[EXCERPTED DATA Boundary: Start]
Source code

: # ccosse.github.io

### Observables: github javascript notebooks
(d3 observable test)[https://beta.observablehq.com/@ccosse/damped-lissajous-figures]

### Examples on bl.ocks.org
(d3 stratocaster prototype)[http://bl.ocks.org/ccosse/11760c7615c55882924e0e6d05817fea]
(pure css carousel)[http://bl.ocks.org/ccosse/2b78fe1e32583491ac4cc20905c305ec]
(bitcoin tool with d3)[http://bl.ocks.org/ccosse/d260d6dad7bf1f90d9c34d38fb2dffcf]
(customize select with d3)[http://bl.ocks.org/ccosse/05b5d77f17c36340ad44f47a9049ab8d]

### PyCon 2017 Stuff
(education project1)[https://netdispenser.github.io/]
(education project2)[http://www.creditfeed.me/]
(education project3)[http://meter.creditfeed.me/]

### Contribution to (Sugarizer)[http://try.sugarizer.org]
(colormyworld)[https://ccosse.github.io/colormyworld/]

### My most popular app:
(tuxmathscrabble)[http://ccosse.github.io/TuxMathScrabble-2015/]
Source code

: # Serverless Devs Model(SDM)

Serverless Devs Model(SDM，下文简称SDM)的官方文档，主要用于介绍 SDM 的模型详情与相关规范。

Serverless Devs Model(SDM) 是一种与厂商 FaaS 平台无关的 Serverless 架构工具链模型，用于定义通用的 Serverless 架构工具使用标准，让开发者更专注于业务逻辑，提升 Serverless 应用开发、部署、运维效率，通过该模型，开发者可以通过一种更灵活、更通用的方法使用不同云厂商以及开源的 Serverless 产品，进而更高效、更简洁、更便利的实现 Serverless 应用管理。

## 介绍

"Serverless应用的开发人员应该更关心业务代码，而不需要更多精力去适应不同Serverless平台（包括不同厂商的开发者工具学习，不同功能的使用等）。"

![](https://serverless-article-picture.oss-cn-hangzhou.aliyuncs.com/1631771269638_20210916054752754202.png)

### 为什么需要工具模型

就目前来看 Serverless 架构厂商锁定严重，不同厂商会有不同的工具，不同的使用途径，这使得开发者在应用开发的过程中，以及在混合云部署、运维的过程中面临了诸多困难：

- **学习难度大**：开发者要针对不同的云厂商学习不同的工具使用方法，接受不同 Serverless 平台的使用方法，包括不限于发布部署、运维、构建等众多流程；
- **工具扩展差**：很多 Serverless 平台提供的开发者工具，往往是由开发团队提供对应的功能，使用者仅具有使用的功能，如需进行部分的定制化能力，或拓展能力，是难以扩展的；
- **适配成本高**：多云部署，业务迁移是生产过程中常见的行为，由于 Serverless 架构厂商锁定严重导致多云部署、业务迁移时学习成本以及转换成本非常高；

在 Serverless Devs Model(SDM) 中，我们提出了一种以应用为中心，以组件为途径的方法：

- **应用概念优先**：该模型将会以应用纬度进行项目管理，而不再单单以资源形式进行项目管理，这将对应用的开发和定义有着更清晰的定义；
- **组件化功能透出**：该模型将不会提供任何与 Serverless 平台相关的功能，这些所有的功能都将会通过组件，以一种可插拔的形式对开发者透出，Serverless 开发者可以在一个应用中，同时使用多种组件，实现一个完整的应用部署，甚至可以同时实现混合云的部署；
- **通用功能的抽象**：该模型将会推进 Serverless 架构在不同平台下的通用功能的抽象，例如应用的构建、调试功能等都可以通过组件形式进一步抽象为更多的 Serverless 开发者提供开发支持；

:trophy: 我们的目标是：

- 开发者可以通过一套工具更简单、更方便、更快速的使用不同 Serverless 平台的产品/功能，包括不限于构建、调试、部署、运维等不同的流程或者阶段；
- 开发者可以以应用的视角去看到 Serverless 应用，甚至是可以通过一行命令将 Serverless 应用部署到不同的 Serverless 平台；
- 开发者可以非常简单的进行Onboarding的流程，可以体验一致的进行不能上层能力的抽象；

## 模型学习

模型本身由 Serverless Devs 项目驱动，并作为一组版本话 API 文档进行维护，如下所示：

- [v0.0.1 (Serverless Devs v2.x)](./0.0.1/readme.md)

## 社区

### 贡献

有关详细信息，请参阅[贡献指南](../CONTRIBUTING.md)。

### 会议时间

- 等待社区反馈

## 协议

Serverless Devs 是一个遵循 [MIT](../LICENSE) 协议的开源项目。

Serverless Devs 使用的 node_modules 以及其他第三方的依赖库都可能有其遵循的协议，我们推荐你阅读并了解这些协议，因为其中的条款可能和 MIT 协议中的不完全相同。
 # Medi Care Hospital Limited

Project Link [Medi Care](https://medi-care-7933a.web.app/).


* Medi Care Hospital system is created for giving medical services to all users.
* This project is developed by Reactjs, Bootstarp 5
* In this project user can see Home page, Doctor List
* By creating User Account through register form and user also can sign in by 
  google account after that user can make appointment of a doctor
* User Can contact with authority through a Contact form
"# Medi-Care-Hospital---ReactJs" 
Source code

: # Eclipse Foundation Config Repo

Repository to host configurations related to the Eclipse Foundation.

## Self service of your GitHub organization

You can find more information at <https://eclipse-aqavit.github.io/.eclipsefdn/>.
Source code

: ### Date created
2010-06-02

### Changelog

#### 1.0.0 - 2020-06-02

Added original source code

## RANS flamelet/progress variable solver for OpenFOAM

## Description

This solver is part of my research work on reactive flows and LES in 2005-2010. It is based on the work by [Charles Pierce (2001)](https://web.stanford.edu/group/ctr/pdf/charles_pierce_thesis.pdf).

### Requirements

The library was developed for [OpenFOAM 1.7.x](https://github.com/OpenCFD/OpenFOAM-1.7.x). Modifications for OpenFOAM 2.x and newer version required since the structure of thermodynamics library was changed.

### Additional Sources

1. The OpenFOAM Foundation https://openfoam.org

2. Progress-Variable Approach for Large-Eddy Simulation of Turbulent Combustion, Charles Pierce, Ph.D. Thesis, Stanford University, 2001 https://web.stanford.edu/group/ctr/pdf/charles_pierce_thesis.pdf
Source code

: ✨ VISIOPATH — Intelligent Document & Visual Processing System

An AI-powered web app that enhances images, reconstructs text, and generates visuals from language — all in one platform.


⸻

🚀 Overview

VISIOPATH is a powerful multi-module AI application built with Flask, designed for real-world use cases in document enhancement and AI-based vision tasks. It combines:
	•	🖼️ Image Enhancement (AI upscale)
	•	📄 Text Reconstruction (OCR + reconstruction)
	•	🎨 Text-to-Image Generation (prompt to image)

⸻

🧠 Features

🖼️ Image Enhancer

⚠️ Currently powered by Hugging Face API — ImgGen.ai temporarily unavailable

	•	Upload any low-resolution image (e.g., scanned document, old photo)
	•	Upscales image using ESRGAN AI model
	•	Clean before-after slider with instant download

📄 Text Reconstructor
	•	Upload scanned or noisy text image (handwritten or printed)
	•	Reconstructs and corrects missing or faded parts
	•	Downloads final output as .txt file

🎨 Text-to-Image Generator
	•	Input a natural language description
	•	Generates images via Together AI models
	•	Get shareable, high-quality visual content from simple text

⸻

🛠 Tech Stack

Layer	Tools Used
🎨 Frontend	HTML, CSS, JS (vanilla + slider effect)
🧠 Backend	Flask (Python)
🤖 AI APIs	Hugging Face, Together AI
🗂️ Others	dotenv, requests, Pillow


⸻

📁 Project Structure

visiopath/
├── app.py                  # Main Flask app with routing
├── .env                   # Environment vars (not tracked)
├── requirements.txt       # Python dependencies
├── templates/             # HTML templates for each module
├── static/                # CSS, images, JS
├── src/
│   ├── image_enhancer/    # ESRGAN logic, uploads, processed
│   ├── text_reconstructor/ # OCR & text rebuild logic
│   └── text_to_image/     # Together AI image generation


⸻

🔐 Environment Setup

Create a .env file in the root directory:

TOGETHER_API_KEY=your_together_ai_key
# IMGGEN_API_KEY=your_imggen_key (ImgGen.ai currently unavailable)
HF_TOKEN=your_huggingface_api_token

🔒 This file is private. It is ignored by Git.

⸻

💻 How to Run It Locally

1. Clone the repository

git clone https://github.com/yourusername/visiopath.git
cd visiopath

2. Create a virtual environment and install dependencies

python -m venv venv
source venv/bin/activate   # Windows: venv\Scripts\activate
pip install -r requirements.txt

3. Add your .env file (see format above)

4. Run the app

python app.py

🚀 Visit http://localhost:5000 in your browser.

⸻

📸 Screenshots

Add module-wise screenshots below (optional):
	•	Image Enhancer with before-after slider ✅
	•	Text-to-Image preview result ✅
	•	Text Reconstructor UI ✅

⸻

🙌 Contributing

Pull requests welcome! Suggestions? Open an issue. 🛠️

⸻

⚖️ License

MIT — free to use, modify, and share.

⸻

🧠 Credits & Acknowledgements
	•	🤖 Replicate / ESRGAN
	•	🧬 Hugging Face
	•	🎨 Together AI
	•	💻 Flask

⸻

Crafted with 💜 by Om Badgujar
[EXCERPTED DATA Boundary: End]
▸ EXERCISE OBJECTIVE: Could you copy every line from the records that has "venv" in it?

▸ OUTPUT:
python -m venv venv
source venv/bin/activate   # Windows: venv\Scripts\activate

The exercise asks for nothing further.